The relevant facts are as follows. On October 22, 2010, defendants Starshima McCord ("McCord"), Markeda Barnes ("Barnes") and Latisha McCord ("McCord") (hereinafter collectively referred to as the "claimants") were allegedly the occupants of a 2012 Ford, self- insured by plaintiff, which allegedly collided with another vehicle, causing that vehicle to make contact with a third vehicle that was parked near the intersection of East 7th Street and Cortelyou Road in Brooklyn, New York. According to the Police Accident Report, no injuries were reported at the scene of the collision. However, thereafter the claimants sought treatment for injuries allegedly sustain in the October 22, 2010 collision and plaintiff received several claims from the defendant medical providers seeking to recover no-fault benefits as the alleged assignees of the claimants.

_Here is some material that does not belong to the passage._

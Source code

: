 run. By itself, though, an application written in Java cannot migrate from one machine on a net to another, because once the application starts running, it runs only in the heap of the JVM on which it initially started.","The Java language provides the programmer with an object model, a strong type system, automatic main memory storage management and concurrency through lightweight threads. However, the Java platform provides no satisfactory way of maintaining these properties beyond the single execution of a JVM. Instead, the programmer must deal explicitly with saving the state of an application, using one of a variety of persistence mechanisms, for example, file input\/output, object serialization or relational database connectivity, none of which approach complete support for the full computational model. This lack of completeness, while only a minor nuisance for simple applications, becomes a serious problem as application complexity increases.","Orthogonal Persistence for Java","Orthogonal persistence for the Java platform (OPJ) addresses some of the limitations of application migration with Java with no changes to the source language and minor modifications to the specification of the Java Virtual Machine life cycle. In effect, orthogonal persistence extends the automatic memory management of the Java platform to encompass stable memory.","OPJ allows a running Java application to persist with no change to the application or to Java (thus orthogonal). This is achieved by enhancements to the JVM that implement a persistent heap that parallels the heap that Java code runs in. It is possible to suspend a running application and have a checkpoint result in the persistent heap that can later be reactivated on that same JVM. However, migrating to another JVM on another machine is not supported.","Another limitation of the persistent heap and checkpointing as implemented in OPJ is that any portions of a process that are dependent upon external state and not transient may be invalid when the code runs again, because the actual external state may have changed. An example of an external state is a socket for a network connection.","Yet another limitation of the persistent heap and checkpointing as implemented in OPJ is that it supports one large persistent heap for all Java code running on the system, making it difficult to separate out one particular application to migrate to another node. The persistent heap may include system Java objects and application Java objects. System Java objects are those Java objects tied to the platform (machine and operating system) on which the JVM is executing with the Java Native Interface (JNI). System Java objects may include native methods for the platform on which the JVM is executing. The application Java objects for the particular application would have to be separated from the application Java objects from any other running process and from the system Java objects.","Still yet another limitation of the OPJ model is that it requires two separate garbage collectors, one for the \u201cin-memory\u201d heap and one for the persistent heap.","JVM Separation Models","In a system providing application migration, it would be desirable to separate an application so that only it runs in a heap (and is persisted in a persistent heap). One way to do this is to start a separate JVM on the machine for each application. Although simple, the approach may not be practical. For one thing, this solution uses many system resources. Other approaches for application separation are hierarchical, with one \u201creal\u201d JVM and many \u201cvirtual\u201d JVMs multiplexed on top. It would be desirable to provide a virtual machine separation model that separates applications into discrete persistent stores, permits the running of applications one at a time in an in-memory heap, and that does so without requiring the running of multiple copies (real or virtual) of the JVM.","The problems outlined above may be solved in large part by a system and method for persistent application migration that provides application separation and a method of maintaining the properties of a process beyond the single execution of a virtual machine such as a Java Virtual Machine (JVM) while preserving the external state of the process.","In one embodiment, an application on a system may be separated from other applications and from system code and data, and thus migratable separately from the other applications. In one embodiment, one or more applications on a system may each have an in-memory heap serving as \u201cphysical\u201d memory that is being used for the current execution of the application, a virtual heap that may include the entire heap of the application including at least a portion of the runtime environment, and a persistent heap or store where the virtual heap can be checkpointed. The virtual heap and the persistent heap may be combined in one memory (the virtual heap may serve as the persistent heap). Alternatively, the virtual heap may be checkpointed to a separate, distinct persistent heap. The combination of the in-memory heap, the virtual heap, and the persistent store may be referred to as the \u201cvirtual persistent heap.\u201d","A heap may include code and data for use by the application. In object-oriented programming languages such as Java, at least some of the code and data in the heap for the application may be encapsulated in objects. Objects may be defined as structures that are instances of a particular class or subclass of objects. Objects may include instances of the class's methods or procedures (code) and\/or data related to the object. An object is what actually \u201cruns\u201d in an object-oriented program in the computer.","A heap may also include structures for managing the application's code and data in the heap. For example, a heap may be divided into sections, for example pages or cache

Based on the magnitude of the claims submitted, the fact that the Police Accident Report indicates that no injuries were reported at the time of the accident and the fact that there was only minor damage sustained by car at the time of the collision, plaintiff had concerns as to the claims' legitimacy. Thus, plaintiff, pursuant to its rights under the no-fault regulations, sought verification of these claims by requesting EUOs of the claimants to confirm the legitimacy of the loss and the necessity of any alleged treatment and referrals. The claimants appeared for their duly scheduled EUOs, but provided conflicting testimony concerning the alleged collision and the subsequent treatment rendered. Due to claimants conflicting testimony and other suspicious matters surrounding the claims, plaintiff, pursuant to its rights under the no-fault regulations, sought further verification of the claims by requesting EUOs of the medical provider defendants, including BY and Cortland. However, despite due demand, the medical provider defendants did not appear or in any way respond to the requested EUOs. Accordingly, plaintiff deemed the medical provider defendants to be in breach of a condition precedent to coverage under the no-fault regulations and denied all no-fault claims, including those of BY and Cortland.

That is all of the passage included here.